История, странная во всех отношениях. Каждому, кто начнет ее читать, сперва подумается, что под божественным младенцем имеется в виду не кто иной, как сам Пифагор: дескать, это его Мнесарх чудесным образом нашел в ходе своих странствий и взял к себе в семью. Но нет, выясняется, что это совсем другой человек, по имени Астрей, и он стал в доме Мнесарха всего лишь рабом, которым хозяин распоряжался по своему усмотрению, как собственностью: мог передать другому человеку и т. п. А самое главное — совершенно непонятно, в какой связи этот Астрей вообще упоминается в повествовании. Как будто что-то недосказано…
Есть в приведенном рассказе нюансы, которые, кажется, указывают на какие-то искажения, на смешение различных версий, происшедшее в процессе формирования предания. Похоже, среди многочисленных прочих легенд о Пифагоре действительно существовала некогда и такая, в которой он выступал этаким «богоданным найденышем» (а Мнесарх в этой легенде, видимо, усыновлял его — сравним иначе истолкованный «мотив усыновления» в процитированном свидетельстве Ямвлиха). Но она оказывалась в слишком уж явном противоречии с основной версией и поэтому была со временем «подавлена», точнее, контаминирована с этой основной версией.
Контаминация не обошлась без «грубых швов»; в результате бросаются в глаза нелепые противоречия. Так, говорится, что Астрей был отдан некоему Андроклу, а чуть ниже — что он был подарен Мнесархом Пифагору. Далее, встречаем довольно странное заявление — будто бы тот же Андрокл усыновил и самого Пифагора. Это ничуть не похоже на правду. Акт усыновления юридически меняет усыновляемому отца. Если бы с Пифагором подобное произошло, то он и именовался бы впредь сыном Андрокла, а не сыном Мнесарха.
По всем же другим сведениям, будущий философ жил с Мнесархом до самой кончины последнего. «Со смертью же отца увеличились его (Пифагора.
Итак, легенды, чудеса, путаница — вот какое создается впечатление, когда знакомишься с известиями о том, как, когда и где наш герой появился на свет. Но этого, в общем-то, следовало ожидать. Во все времена вокруг обстоятельств рождения великих людей творились мифы. Считалось, что если человек возвышается над толпой во всех прочих отношениях, — то и родиться он не мог обычно, как все остальные люди; обязательно и тут должно быть что-то из ряда вон выходящее.

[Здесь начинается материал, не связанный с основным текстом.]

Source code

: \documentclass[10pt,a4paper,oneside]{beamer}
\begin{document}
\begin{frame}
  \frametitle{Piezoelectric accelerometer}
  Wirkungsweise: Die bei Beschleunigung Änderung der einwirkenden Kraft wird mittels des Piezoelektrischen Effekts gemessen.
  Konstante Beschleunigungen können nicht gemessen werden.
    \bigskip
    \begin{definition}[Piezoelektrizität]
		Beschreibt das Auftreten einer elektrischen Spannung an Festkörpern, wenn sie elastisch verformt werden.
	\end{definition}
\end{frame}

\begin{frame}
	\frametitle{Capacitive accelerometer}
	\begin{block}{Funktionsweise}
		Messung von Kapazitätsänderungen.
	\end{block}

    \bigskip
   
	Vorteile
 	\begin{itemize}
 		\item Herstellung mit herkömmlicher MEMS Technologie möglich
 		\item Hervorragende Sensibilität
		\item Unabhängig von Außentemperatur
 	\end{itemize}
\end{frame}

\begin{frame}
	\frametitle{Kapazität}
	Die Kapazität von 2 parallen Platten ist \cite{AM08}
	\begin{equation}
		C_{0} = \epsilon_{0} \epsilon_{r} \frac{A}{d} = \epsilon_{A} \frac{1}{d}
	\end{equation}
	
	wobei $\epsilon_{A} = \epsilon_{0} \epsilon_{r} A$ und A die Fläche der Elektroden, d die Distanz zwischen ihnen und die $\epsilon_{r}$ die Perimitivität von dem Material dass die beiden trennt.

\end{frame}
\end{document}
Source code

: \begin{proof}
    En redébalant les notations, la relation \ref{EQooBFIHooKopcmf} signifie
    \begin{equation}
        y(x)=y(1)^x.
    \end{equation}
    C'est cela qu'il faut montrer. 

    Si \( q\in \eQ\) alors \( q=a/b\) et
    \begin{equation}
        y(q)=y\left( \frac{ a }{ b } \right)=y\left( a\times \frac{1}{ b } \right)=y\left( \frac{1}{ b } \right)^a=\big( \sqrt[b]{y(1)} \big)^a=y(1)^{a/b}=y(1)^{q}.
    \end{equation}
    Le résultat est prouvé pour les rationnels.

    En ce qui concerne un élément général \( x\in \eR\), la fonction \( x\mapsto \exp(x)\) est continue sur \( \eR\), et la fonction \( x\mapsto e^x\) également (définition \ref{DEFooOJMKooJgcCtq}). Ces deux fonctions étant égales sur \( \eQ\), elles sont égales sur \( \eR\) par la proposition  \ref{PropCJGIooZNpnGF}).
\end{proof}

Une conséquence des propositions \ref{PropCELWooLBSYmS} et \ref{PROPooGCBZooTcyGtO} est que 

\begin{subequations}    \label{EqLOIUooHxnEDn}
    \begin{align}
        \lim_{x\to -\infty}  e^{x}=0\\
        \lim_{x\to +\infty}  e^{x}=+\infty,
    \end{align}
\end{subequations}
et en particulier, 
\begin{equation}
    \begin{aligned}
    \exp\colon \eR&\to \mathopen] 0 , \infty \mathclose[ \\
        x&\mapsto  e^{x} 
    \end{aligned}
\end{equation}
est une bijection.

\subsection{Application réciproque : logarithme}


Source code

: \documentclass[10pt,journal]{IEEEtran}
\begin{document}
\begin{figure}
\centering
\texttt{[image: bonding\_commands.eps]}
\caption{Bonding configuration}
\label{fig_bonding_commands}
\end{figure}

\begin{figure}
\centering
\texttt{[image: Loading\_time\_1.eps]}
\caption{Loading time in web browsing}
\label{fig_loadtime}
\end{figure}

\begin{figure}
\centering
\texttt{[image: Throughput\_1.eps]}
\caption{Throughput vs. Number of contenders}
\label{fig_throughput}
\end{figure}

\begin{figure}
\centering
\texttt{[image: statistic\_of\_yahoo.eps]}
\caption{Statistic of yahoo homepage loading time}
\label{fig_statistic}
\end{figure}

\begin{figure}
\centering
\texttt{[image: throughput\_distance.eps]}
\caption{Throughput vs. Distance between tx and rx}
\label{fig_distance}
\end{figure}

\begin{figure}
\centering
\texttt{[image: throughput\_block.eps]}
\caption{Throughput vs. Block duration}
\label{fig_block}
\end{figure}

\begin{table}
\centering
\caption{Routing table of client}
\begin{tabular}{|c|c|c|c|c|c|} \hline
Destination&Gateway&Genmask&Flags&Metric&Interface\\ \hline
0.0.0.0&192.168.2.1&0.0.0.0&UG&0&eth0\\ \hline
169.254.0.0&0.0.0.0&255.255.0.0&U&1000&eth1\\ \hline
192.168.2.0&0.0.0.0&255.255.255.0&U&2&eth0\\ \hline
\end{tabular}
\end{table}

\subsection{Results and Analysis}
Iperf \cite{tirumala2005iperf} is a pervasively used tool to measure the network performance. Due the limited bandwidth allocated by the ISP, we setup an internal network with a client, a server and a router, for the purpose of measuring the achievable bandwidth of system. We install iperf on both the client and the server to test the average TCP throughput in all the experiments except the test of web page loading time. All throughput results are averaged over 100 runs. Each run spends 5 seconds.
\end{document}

У древних греков эти представления процветали в особенной степени. Достаточно вспомнить, чего только не придумали они в связи с рождением, например, Платона. Ну а когда речь заходит о таких фигурах, как Пифагор, который всей своей личностью и деятельностью как бы «притягивал» к себе мифы (и даже сам о себе их создавал), становится ясным: тут и в дальнейшем просто не могло обойтись без поступательного нагромождения этих мифов.
Если же от них абстрагироваться и оставаться на почве строгих фактов, можно констатировать только одно: Пифагор родился около 570 года до н. э. на Самосе, в семье именитого тамошнего гражданина Мнесарха. Что же касается всего остального — тут могут быть и домыслы, и какие-то элементы правды, но ответственно судить об этом мы не можем.
Равным образом чрезвычайно трудно что-то сказать и о детстве мыслителя. Ясно, что он должен был получить очень хорошее образование. Точно так же не подлежит сомнению, что это в основе своей должно было быть нормальное аристократическое образование, какое давали представители архаической эллинской знати своим сыновьям. Но в чем оно заключалось? Тут перед нами поистине камень преткновения, поскольку практически ничего не известно о том, что представляло собой образование в Древней Греции столь раннего времени.
Мы гораздо лучше знаем, чему учили детей, скажем, в следующую, классическую эпоху[81]. Мальчики ходили в школы. Образование имело ярко выраженную гуманитарную направленность и было всецело ориентировано на формирование личности всесторонне и гармонически развитой как духовно, так и физически, достойного гражданина своего отечества, культурного, широко мыслящего человека.